**HOW TO COMPLETE THIS TASK**
Set down, in full, every record in the block.

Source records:
┄┄┄┄┄┄┄┄┄┄┄┄┄┄┄┄┄┄┄┄
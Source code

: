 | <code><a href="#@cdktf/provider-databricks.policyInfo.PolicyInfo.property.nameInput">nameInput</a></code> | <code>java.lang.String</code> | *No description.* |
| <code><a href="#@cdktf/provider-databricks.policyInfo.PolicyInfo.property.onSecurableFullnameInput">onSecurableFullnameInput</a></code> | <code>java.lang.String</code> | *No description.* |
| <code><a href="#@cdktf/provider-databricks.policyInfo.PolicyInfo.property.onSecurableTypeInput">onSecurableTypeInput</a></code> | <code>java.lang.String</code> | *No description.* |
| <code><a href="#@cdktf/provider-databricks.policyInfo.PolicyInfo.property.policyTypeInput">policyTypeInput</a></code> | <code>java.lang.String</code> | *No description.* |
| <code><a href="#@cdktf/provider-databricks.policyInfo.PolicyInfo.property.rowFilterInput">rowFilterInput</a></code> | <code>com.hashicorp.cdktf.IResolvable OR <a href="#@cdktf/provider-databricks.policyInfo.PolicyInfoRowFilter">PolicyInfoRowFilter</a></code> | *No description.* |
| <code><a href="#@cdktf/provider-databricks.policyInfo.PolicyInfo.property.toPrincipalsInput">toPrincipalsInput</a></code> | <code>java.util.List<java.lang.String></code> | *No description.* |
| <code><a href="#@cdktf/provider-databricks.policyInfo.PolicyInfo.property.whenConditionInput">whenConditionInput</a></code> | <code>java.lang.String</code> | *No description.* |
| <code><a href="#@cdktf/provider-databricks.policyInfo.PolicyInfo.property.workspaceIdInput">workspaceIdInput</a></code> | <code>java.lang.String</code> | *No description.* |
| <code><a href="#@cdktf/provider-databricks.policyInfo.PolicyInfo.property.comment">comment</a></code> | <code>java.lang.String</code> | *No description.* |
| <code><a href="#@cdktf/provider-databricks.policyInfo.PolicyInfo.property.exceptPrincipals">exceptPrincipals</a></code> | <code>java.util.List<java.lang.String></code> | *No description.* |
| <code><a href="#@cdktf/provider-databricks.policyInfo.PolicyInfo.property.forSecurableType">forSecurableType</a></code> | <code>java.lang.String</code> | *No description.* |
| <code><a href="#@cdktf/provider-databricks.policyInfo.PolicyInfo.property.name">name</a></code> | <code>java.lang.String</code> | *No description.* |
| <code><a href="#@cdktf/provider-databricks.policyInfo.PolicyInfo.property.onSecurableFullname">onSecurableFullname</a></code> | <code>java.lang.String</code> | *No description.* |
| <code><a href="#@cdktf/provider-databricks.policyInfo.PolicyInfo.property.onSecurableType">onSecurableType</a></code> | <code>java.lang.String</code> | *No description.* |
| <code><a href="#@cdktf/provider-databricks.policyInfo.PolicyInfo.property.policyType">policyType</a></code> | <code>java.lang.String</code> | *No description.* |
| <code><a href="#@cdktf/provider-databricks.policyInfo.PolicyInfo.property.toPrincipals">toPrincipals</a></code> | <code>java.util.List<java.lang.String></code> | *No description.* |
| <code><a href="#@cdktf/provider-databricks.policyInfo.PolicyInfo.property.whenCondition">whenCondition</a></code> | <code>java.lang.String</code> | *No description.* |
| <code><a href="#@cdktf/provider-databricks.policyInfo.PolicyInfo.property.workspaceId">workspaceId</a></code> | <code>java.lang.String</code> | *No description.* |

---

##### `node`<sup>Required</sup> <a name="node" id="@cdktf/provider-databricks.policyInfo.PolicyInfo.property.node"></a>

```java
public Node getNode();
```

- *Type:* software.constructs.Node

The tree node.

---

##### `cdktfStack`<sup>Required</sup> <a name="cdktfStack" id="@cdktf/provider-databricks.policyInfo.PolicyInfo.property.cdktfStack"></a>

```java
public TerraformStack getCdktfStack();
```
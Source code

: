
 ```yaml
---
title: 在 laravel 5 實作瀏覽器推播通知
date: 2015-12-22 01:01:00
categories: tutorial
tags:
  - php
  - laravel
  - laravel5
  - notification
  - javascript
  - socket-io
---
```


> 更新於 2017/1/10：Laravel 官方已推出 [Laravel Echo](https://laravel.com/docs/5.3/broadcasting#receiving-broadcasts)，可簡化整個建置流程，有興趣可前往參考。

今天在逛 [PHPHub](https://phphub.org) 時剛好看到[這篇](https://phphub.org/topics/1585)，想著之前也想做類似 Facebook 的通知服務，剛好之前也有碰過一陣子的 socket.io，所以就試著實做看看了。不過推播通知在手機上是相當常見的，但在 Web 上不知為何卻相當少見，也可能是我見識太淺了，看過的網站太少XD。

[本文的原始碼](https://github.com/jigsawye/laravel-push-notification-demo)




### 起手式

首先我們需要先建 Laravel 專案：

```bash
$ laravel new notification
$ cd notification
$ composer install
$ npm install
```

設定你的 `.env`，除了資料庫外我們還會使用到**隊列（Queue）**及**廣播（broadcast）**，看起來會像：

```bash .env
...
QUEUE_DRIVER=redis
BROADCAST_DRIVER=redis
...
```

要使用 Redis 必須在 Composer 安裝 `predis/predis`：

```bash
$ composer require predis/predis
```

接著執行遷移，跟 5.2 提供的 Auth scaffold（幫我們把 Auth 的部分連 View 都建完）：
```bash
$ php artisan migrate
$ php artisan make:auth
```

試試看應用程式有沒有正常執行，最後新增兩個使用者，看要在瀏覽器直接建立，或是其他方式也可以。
┄┄┄┄┄┄┄┄┄┄┄┄┄┄┄┄┄┄┄┄
**TASK RESPONSE**
Source code

: | <code><a href="#@cdktf/provider-databricks.policyInfo.PolicyInfo.property.nameInput">nameInput</a></code> | <code>java.lang.String</code> | *No description.* |
| <code><a href="#@cdktf/provider-databricks.policyInfo.PolicyInfo.property.onSecurableFullnameInput">onSecurableFullnameInput</a></code> | <code>java.lang.String</code> | *No description.* |
| <code><a href="#@cdktf/provider-databricks.policyInfo.PolicyInfo.property.onSecurableTypeInput">onSecurableTypeInput</a></code> | <code>java.lang.String</code> | *No description.* |
| <code><a href="#@cdktf/provider-databricks.policyInfo.PolicyInfo.property.policyTypeInput">policyTypeInput</a></code> | <code>java.lang.String</code> | *No description.* |
| <code><a href="#@cdktf/provider-databricks.policyInfo.PolicyInfo.property.rowFilterInput">rowFilterInput</a></code> | <code>com.hashicorp.cdktf.IResolvable OR <a href="#@cdktf/provider-databricks.policyInfo.PolicyInfoRowFilter">PolicyInfoRowFilter</a></code> | *No description.* |
| <code><a href="#@cdktf/provider-databricks.policyInfo.PolicyInfo.property.toPrincipalsInput">toPrincipalsInput</a></code> | <code>java.util.List<java.lang.String></code> | *No description.* |
| <code><a href="#@cdktf/provider-databricks.policyInfo.PolicyInfo.property.whenConditionInput">whenConditionInput</a></code> | <code>java.lang.String</code> | *No description.* |
| <code><a href="#@cdktf/provider-databricks.policyInfo.PolicyInfo.property.workspaceIdInput">workspaceIdInput</a></code> | <code>java.lang.String</code> | *No description.* |
| <code><a href="#@cdktf/provider-databricks.policyInfo.PolicyInfo.property.comment">comment</a></code> | <code>java.lang.String</code> | *No description.* |
| <code><a href="#@cdktf/provider-databricks.policyInfo.PolicyInfo.property.exceptPrincipals">exceptPrincipals</a></code> | <code>java.util.List<java.lang.String></code> | *No description.* |
| <code><a href="#@cdktf/provider-databricks.policyInfo.PolicyInfo.property.forSecurableType">forSecurableType</a></code> | <code>java.lang.String</code> | *No description.* |
| <code><a href="#@cdktf/provider-databricks.policyInfo.PolicyInfo.property.name">name</a></code> | <code>java.lang.String</code> | *No description.* |
| <code><a href="#@cdktf/provider-databricks.policyInfo.PolicyInfo.property.onSecurableFullname">onSecurableFullname</a></code> | <code>java.lang.String</code> | *No description.* |
| <code><a href="#@cdktf/provider-databricks.policyInfo.PolicyInfo.property.onSecurableType">onSecurableType</a></code> | <code>java.lang.String</code> | *No description.* |
| <code><a href="#@cdktf/provider-databricks.policyInfo.PolicyInfo.property.policyType">policyType</a></code> | <code>java.lang.String</code> | *No description.* |
| <code><a href="#@cdktf/provider-databricks.policyInfo.PolicyInfo.property.toPrincipals">toPrincipals</a></code> | <code>java.util.List<java.lang.String></code> | *No description.* |
| <code><a href="#@cdktf/provider-databricks.policyInfo.PolicyInfo.property.whenCondition">whenCondition</a></code> | <code>java.lang.String</code> | *No description.* |
| <code><a href="#@cdktf/provider-databricks.policyInfo.PolicyInfo.property.workspaceId">workspaceId</a></code> | <code>java.lang.String</code> | *No description.* |

---

##### `node`<sup>Required</sup> <a name="node" id="@cdktf/provider-databricks.policyInfo.PolicyInfo.property.node"></a>

```java
public Node getNode();
```

- *Type:* software.constructs.Node

The tree node.

---

##### `cdktfStack`<sup>Required</sup> <a name="cdktfStack" id="@cdktf/provider-databricks.policyInfo.PolicyInfo.property.cdktfStack"></a>

```java
public TerraformStack getCdktfStack();
```
Source code

:
 ```yaml
---
title: 在 laravel 5 實作瀏覽器推播通知
date: 2015-12-22 01:01:00
categories: tutorial
tags:
  - php
  - laravel
  - laravel5
  - notification
  - javascript
  - socket-io
---
```


> 更新於 2017/1/10：Laravel 官方已推出 [Laravel Echo](https://laravel.com/docs/5.3/broadcasting#receiving-broadcasts)，可簡化整個建置流程，有興趣可前往參考。

今天在逛 [PHPHub](https://phphub.org) 時剛好看到[這篇](https://phphub.org/topics/1585)，想著之前也想做類似 Facebook 的通知服務，剛好之前也有碰過一陣子的 socket.io，所以就試著實做看看了。不過推播通知在手機上是相當常見的，但在 Web 上不知為何卻相當少見，也可能是我見識太淺了，看過的網站太少XD。

[本文的原始碼](https://github.com/jigsawye/laravel-push-notification-demo)




### 起手式

首先我們需要先建 Laravel 專案：

```bash
$ laravel new notification
$ cd notification
$ composer install
$ npm install
```

設定你的 `.env`，除了資料庫外我們還會使用到**隊列（Queue）**及**廣播（broadcast）**，看起來會像：

```bash .env
...
QUEUE_DRIVER=redis
BROADCAST_DRIVER=redis
...
```

要使用 Redis 必須在 Composer 安裝 `predis/predis`：

```bash
$ composer require predis/predis
```

接著執行遷移，跟 5.2 提供的 Auth scaffold（幫我們把 Auth 的部分連 View 都建完）：
```bash
$ php artisan migrate
$ php artisan make:auth
```

試試看應用程式有沒有正常執行，最後新增兩個使用者，看要在瀏覽器直接建立，或是其他方式也可以。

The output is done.